**What this task involves**
Copy nothing but the lines below running from the line containing "Detection of Soldering" through the line containing "## Approach", both end lines included.

(Rendered images with source text)
▽
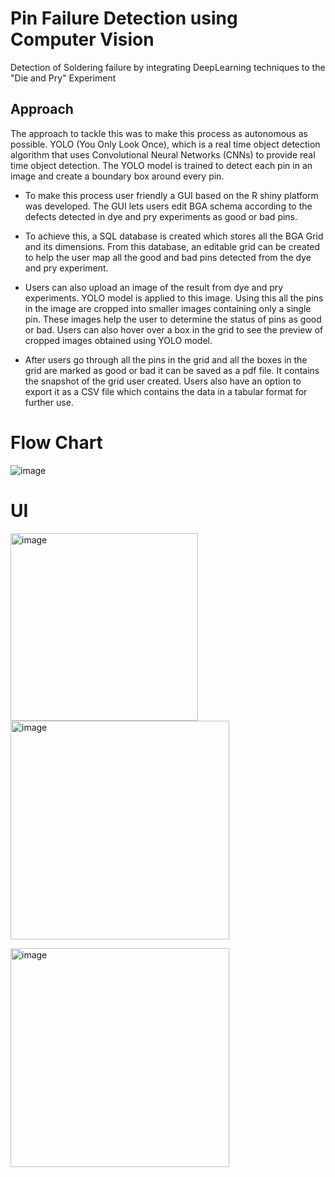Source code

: # Pin Failure Detection using Computer Vision
Detection of Soldering failure by integrating DeepLearning techniques to the "Die and Pry" Experiment

## Approach

The approach to tackle this was to make this process as autonomous as possible. YOLO (You Only Look Once), which is a real time object detection algorithm that uses Convolutional Neural Networks (CNNs) to provide real time object detection. The YOLO model is trained to detect each pin in an image and create a boundary box around every pin.

- To make this process user friendly a GUI based on the R shiny platform was developed. The GUI lets users edit BGA schema according to the defects detected in dye and pry experiments as good or bad pins.

- To achieve this, a SQL database is created which stores all the BGA Grid and its dimensions. From this database, an editable grid can be created to help the user map all the good and bad pins detected from the dye and pry experiment.

- Users can also upload an image of the result from dye and pry experiments. YOLO model is applied to this image. Using this all the pins in the image are cropped into smaller images containing only a single pin. These images help the user to determine the status of pins as good or bad. Users can also hover over a box in the grid to see the preview of cropped images obtained using YOLO model.
- After users go through all the pins in the grid and all the boxes in the grid are marked as good or bad it can be saved as a pdf file. It contains the snapshot of the grid user created. Users also have an option to export it as a CSV file which contains the data in a tabular format for further use.

# Flow Chart 

![image](https://user-images.githubusercontent.com/102171203/159985580-9485f05c-81e7-45d4-bcba-3122911a927a.png)


# UI

<img width="300" alt="image" src="https://user-images.githubusercontent.com/102171203/159985997-a6af94ca-1a35-4ff8-abad-b19b70c1edfe.png">             <img width="350" alt="image" src="https://user-images.githubusercontent.com/102171203/159986073-ed717bad-ff13-48dc-9be0-295459bd6913.png">

<img width="350" alt="image" src="https://user-images.githubusercontent.com/102171203/159986117-30832c9d-9803-4501-ac13-723b76433712.png">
△
**Answer to this exercise**
Detection of Soldering failure by integrating DeepLearning techniques to the "Die and Pry" Experiment

## Approach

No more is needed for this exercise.